══ Source data
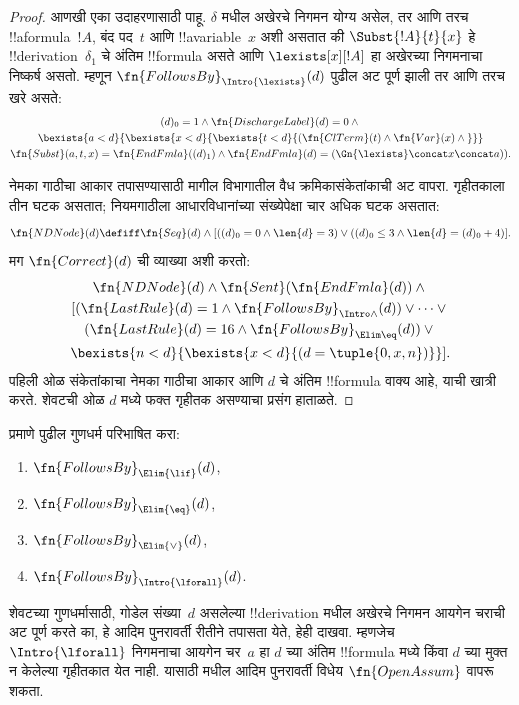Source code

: \documentclass[../../../include/open-logic-section]{subfiles}
\begin{document}
\begin{proof}
  आणखी एका उदाहरणासाठी \Intro{\lexists} पाहू. $\delta$ मधील
  अखेरचे निगमन योग्य असेल, तर आणि तरच !!a{formula}~$!A$,
  बंद पद~$t$ आणि !!a{variable}~$x$ अशी असतात की
  $\Subst{!A}{t}{x}$ हे !!{derivation}~$\delta_1$ चे अंतिम
  !!{formula} असते आणि $\lexists[x][!A]$ हा अखेरच्या निगमनाचा
  निष्कर्ष असतो. म्हणून $\fn{FollowsBy}_{\Intro{\lexists}}(d)$
  पुढील अट पूर्ण झाली तर आणि तरच खरे असते:
  \begin{multline*}
    (d)_0 = 1 \land \fn{DischargeLabel}(d) = 0 \land {} \\
    \bexists{a < d}{\bexists{x<d}{\bexists{t<d}{
          (\fn{ClTerm}(t) \land \fn{Var}(x)  \land {}}}}\\
    \fn{Subst}(a,t,x) = \fn{EndFmla}((d)_1) \land
    \fn{EndFmla}(d) = (\Gn{\lexists} \concat x \concat a)).
  \end{multline*}

नेमका गाठीचा आकार तपासण्यासाठी मागील विभागातील वैध क्रमिकासंकेतांकाची
अट वापरा. गृहीतकाला तीन घटक असतात; नियमगाठीला आधारविधानांच्या
संख्येपेक्षा चार अधिक घटक असतात:
\[
\fn{NDNode}(d) \defiff \fn{Seq}(d) \land
[((d)_0=0 \land \len{d}=3) \lor ((d)_0\le3 \land \len{d}=(d)_0+4)].
\]
  मग $\fn{Correct}(d)$ ची व्याख्या अशी करतो:
  \begin{multline*}
    \fn{NDNode}(d) \land \fn{Sent}(\fn{EndFmla}(d)) \land {}\\
    [(\fn{LastRule}(d) = 1 \land
    \fn{FollowsBy}_{\Intro\land}(d)) \lor \dots \lor {}\\
    (\fn{LastRule}(d) = 16 \land \fn{FollowsBy}_{\Elim\eq}(d)) \lor {}\\
    \bexists{n<d}{\bexists{x<d}{(d = \tuple{0, x, n})}}].
  \end{multline*}
  पहिली ओळ संकेतांकाचा नेमका गाठीचा आकार आणि $d$ चे अंतिम !!{formula} वाक्य आहे, याची खात्री
  करते. शेवटची ओळ $d$ मध्ये फक्त गृहीतक असण्याचा प्रसंग हाताळते.
\end{proof}

\begin{prob}
   प्रमाणे पुढील गुणधर्म
  परिभाषित करा:
  \begin{enumerate}
  \item $\fn{FollowsBy}_{\Elim{\lif}}(d)$,
  \item $\fn{FollowsBy}_{\Elim{\eq}}(d)$,
  \item $\fn{FollowsBy}_{\Elim{\lor}}(d)$,
  \item $\fn{FollowsBy}_{\Intro{\lforall}}(d)$.
  \end{enumerate}
  शेवटच्या गुणधर्मासाठी, गोडेल संख्या~$d$ असलेल्या
  !!{derivation} मधील अखेरचे निगमन आयगेन चराची अट पूर्ण करते
  का, हे आदिम पुनरावर्ती रीतीने तपासता येते, हेही दाखवा.
  म्हणजेच $\Intro{\lforall}$ निगमनाचा आयगेन चर~$a$ हा
  $d$ च्या अंतिम !!{formula} मध्ये किंवा $d$ च्या मुक्त न केलेल्या
  गृहीतकात येत नाही. यासाठी
   मधील आदिम पुनरावर्ती
  विधेय $\fn{OpenAssum}$ वापरू शकता.
\end{prob}
\end{document}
════
Whenever the string "Elim" shows up in a line of the entries, copy that line.

* _Completed task_
    (\fn{LastRule}(d) = 16 \land \fn{FollowsBy}_{\Elim\eq}(d)) \lor {}\\
  \item $\fn{FollowsBy}_{\Elim{\lif}}(d)$,
  \item $\fn{FollowsBy}_{\Elim{\eq}}(d)$,
  \item $\fn{FollowsBy}_{\Elim{\lor}}(d)$,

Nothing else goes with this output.